I always thought....


“I always thought I wouldn’t have to do this if I was married.”

I say that to my husband from time to time. I said it when I checked our son’s bike, I said it when I fixed the bedroom door. There are just some things that I assumed I’d never have to do if I was married. I told my sister the same thing when she and I were in one state, my husband in another and we were changing the tire on her car.

I had in my head that there were things a husband would take care of and I’d never have need to do those things again.

Today, as I lay in bed, attempting to hang on to my unborn child, three hundred miles away from home and my husband, I want to say those words. Only…it’s not that I never thought I’d have to go through something like this if I was married, I just never thought I’d have to go through it alone. Not that I’m alone. I have my children, my sister, and most importantly my Lord.

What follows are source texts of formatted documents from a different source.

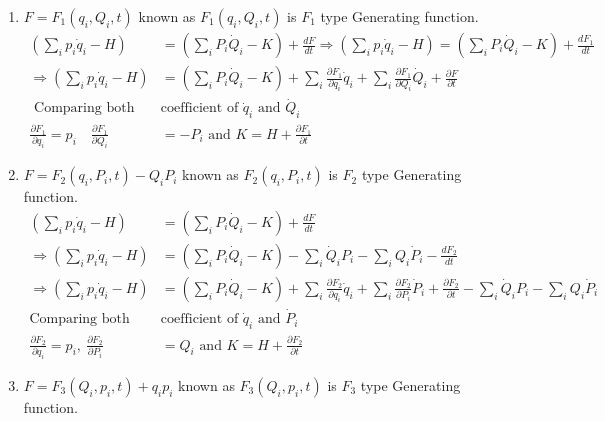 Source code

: \begin{enumerate}
	\item  $F=F_{1}\left(q_{i}, Q_{i}, t\right)$ known as $F_{1}\left(q_{i}, Q_{i}, t\right)$ is $F_{1}$ type Generating function.
	$$
	\begin{aligned}
	\left(\sum_{i} p_{i} \dot{q}_{i}-H\right)&=\left(\sum_{i} P_{i} \dot{Q}_{i}-K\right)+\frac{d F}{d t} \Rightarrow\left(\sum_{i} p_{i} \dot{q}_{i}-H\right)=\left(\sum_{i} P_{i} \dot{Q}_{i}-K\right)+\frac{d F_{1}}{d t} \\
	\Rightarrow\left(\sum_{i} p_{i} \dot{q}_{i}-H\right)&=\left(\sum_{i} P_{i} \dot{Q}_{i}-K\right)+\sum_{i} \frac{\partial F_{1}}{\partial q_{i}} \dot{q}_{i}+\sum_{i} \frac{\partial F_{1}}{\partial Q_{i}} \dot{Q}_{i}+\frac{\partial F}{\partial t}\\
	\text{	Comparing both the }&\text{coefficient of $\dot{q}_{i}$ and $\dot{Q}_{i}$}\\
	\frac{\partial F_{1}}{\partial q_{i}}=p_{i} \quad \frac{\partial F_{1}}{\partial Q_{i}}&=-P_{i}\text{ and }K=H+\frac{\partial F_{1}}{\partial t}
	\end{aligned}
	$$
	\item $F=F_{2}\left(q_{i}, P_{i}, t\right)-Q_{i} P_{i}$ known as $F_{2}\left(q_{i}, P_{i}, t\right)$ is $F_{2}$ type Generating function.\\
	$$
	\begin{aligned}
	\left(\sum_{i} p_{i} \dot{q}_{i}-H\right)&=\left(\sum_{i} P_{i} \dot{Q}_{i}-K\right)+\frac{d F}{d t} \\
	\Rightarrow\left(\sum_{i} p_{i} \dot{q}_{i}-H\right)&=\left(\sum_{i} P_{i} \dot{Q}_{i}-K\right)-\sum_{i} \dot{Q}_{i} P_{i}-\sum_{i} Q_{i} \dot{P}_{i}-\frac{d F_{2}}{d t} \\
	\Rightarrow\left(\sum_{i} p_{i} \dot{q}_{i}-H\right)&=\left(\sum_{i} P_{i} \dot{Q}_{i}-K\right)+\sum_{i} \frac{\partial F_{2}}{\partial q_{i}} \dot{q}_{i}+\sum_{i} \frac{\partial F_{2}}{\partial P_{i}} \dot{P}_{i}+\frac{\partial F_{2}}{\partial t}-\sum_{i} \dot{Q}_{i} P_{i}-\sum_{i} Q_{i} \dot{P}_{i}\\
	\text{Comparing both the }&\text{coefficient of $\dot{q}_{i}$ and $\dot{P}_{i}$}\\
	\frac{\partial F_{2}}{\partial q_{i}}=p_{i}, \ \frac{\partial F_{2}}{\partial P_{i}}&=Q_{i}\text{ and }K=H+\frac{\partial F_{2}}{\partial t}
	\end{aligned}
	$$
	\item  $F=F_{3}\left(Q_{i}, p_{i}, t\right)+q_{i} p_{i}$ known as $F_{3}\left(Q_{i}, p_{i}, t\right)$ is $F_{3}$ type Generating function.

\end{enumerate}
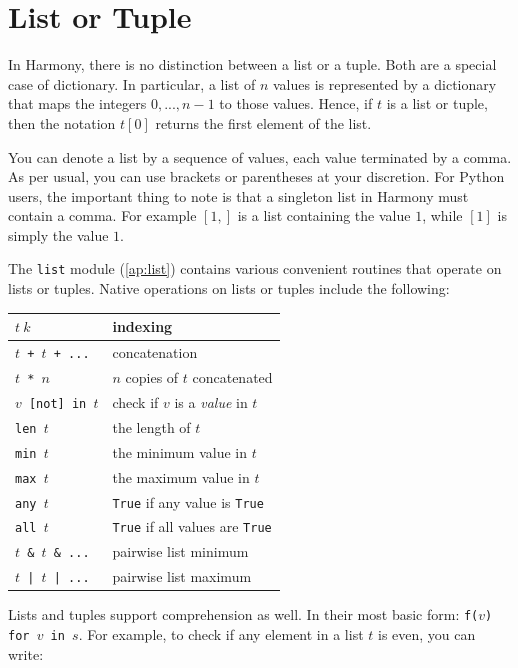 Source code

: \documentclass{report}
\begin{document}
\section{List or Tuple}

In Harmony, there is no distinction between a list or a tuple.
Both are a special case of dictionary.  In particular, a list of
$n$ values is represented by a dictionary that maps the integers
$0, ..., n-1$ to those values.  Hence, if $t$ is a list or tuple,
then the notation $t[0]$ returns the first element of the list.

You can denote a list by a sequence of values, each value terminated
by a comma.  As per usual, you can use brackets or parentheses
at your discretion.  For Python users, the important thing to note
is that a singleton list in Harmony must contain a comma.  For
example $[1,]$ is a list containing the value $1$, while $[1]$
is simply the value $1$.

The \texttt{list} module (\autoref{ap:list}) contains various
convenient routines that operate on lists or tuples.
Native operations on lists or tuples include the following:

\begin{center}
\begin{tabular}{|l|l|}
\hline
\texttt{$t~k$} & indexing \\
\hline
\texttt{$t$ + $t$ + ...} & concatenation \\
\hline
\texttt{$t$ * $n$} & $n$ copies of $t$ concatenated \\
\hline
\texttt{$v$ [not] in $t$} & check if $v$ is a \emph{value} in $t$ \\
\hline
\texttt{len $t$} & the length of $t$ \\
\hline
\texttt{min $t$} & the minimum value in $t$ \\
\hline
\texttt{max $t$} & the maximum value in $t$ \\
\hline
\texttt{any $t$} & \texttt{True} if any value is \texttt{True} \\
\hline
\texttt{all $t$} & \texttt{True} if all values are \texttt{True} \\
\hline
\texttt{$t$ \& $t$ \& ...} & pairwise list minimum \\
\hline
\texttt{$t$ | $t$ | ...} & pairwise list maximum \\
\hline
\end{tabular}
\end{center}

Lists and tuples support comprehension as well.
In their most basic form: \texttt{f($v$) for $v$ in $s$}.
For example, to check if any element in a list $t$ is even, you
can write:
\end{document}
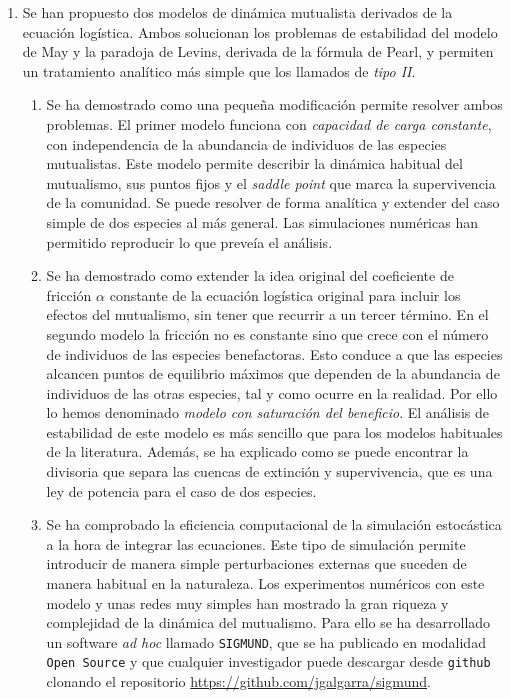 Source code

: \begin{enumerate}
\item Se han propuesto dos modelos de dinámica mutualista derivados de la ecuación logística. Ambos solucionan los problemas de estabilidad del modelo de May y la paradoja de Levins, derivada de la fórmula de Pearl, y permiten un tratamiento analítico más simple que los llamados de \textit{tipo II}.
	\begin{enumerate}
	\item Se ha demostrado como una pequeña modificación permite resolver ambos problemas. El primer modelo funciona con \textit{capacidad de carga constante}, con independencia de la abundancia de individuos de las especies mutualistas. Este modelo permite describir la dinámica habitual del mutualismo, sus puntos fijos y el \textit{saddle point} que marca la supervivencia de la comunidad. Se puede resolver de forma analítica y extender del caso simple de dos especies al más general. Las simulaciones numéricas han permitido reproducir lo que preveía el análisis.
	\item Se ha demostrado como extender la idea original del coeficiente de fricción $\alpha$ constante de la ecuación logística original para incluir los efectos del mutualismo, sin tener que recurrir a un tercer término. En el segundo modelo la fricción no es constante sino que crece con el número de individuos de las especies benefactoras. Esto conduce a que las especies alcancen puntos de equilibrio máximos que dependen de la abundancia de individuos de las otras especies, tal y como ocurre en la realidad. Por ello lo hemos denominado \textit{modelo con saturación del beneficio}. 
	El análisis de estabilidad de este modelo es más sencillo que para los modelos habituales de la literatura. Además, se ha explicado como se puede encontrar la divisoria que separa las cuencas de extinción y supervivencia, que es una ley de potencia para el caso de dos especies.
	\item Se ha comprobado la eficiencia computacional de la simulación estocástica a la hora de integrar las ecuaciones. Este tipo de simulación permite introducir de manera simple perturbaciones externas que suceden de manera habitual en la naturaleza. Los experimentos numéricos con este modelo y unas redes muy simples han mostrado la gran riqueza y complejidad de la dinámica del mutualismo. Para ello se ha desarrollado un software \textit{ad hoc} llamado \texttt{SIGMUND}, que se ha publicado en modalidad \texttt{Open Source} y que cualquier investigador puede descargar desde \texttt{github} clonando el repositorio \url{https://github.com/jgalgarra/sigmund}.
	\end{enumerate}
	


\end{enumerate}
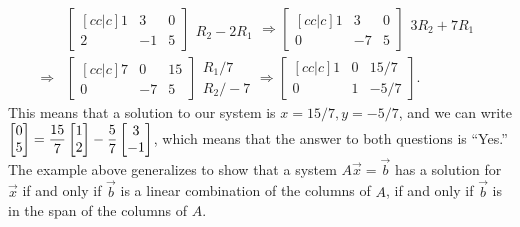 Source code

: {\begin{align*}
   &\begin{bmatrix}[cc|c]1&3& 0\\2&-1&5\end{bmatrix}\begin{array}{l}\\ R_2-2R_1\end{array}
 \Rightarrow 
   \begin{bmatrix}[cc|c]1&3& 0\\0&-7&5\end{bmatrix} \begin{array}{l} 3R_2+7R_1\\ \ \end{array}\\
 \Rightarrow 
   &\begin{bmatrix}[cc|c]7&0& 15\\0&-7&5\end{bmatrix} \begin{array}{l}R_1/7\\ R_2/-7\end{array}
 \Rightarrow 
   \begin{bmatrix}[cc|c]1&0& 15/7\\0&1&-5/7\end{bmatrix}.
\end{align*}
This means that a solution to our system is $x=15/7, y=-5/7$, and we can write $\displaystyle\begin{bmatrix} 0\\5\end{bmatrix} = \frac{15}{7}\begin{bmatrix} 1\\2\end{bmatrix}-\frac{5}{7}\begin{bmatrix} 3\\-1\end{bmatrix}$, which means that the answer to both questions is ``Yes.''  The example above generalizes to show that a system $A \vec x = \vec b$ has a solution for $\vec x$ if and only if $\vec b$ is a linear combination of the columns of $A$, if and only if $\vec b$ is in the span of the columns of $A$.





}
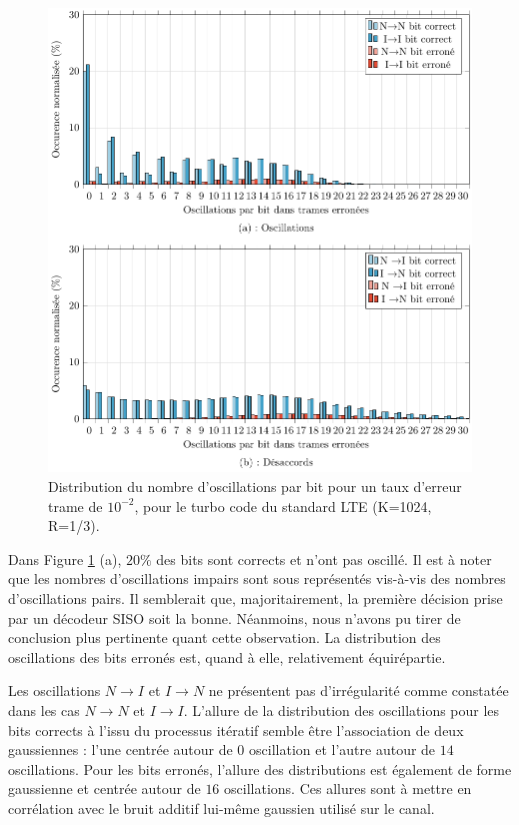 
\begin{figure}[!t]
	\centering
	\includegraphics[width=.8\textwidth]{main/ch2_fig/tikz/d_lte_10-2.pdf}
	\caption{Distribution du nombre d'oscillations par bit pour un taux d'erreur trame de $10^{-2}$, pour le turbo code du standard LTE (K=1024, R=1/3). \label{fig:d_lte_10-2}}
\end{figure}

Dans Figure \ref{fig:d_lte_10-2} (a), $20\%$ des bits sont corrects et n'ont pas oscillé. Il est à noter que 
les nombres d'oscillations impairs sont sous représentés vis-à-vis des nombres d'oscillations pairs. Il semblerait que, 
majoritairement, la première décision prise par un décodeur SISO soit la bonne. Néanmoins, nous n'avons pu tirer de
conclusion plus pertinente quant 
cette observation. La distribution des oscillations des bits erronés est, quand à elle, relativement équirépartie. 

Les oscillations $N\rightarrow I$ et $I\rightarrow N$ ne présentent pas d’irrégularité comme constatée dans les cas 
$N\rightarrow N$ et $I\rightarrow I$. L'allure de la distribution des oscillations pour les bits corrects à l'issu du 
processus itératif semble être l'association de deux gaussiennes : l'une centrée autour de $0$ oscillation et l'autre 
autour de $14$ oscillations. Pour les 
bits erronés, l'allure des distributions est également de forme gaussienne et centrée autour de $16$ oscillations. Ces 
allures sont à
mettre en corrélation avec le bruit additif lui-même gaussien utilisé sur le canal.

But I want to curl up in my husband’s arms. To talk to him, with him. To hear his voice, to let him soothe some of my fears. Instead…I’m here and…

I never thought I’d have to do this alone if I was married.

The Lord and His timing aren’t the same as what I’d choose. I would never have chosen this particular trial, would have done anything I could to prevent it but I got it anyway. And as this trial swirls not around me but inside me I’m left wishing it had never happened and longing for a slightly different scenario if it had to happen. If the Lord would have just timed it a little better… three days sooner and I’d have been with my husband, four days later and I’d have been with him. Instead He placed it right in the middle of the time when I’m not home. He placed it at a time when I’m away from the person that is my safe place, the person that makes the trials easier to bear, the person that I want with me…always…but never more than now.

And by placing me in this time the Lord has once again placed my dependence firmly on Him. I always depend on Him but I also depend on my husband. Today, as I keep in close contact with my husband…I keep in close contact with my Lord too.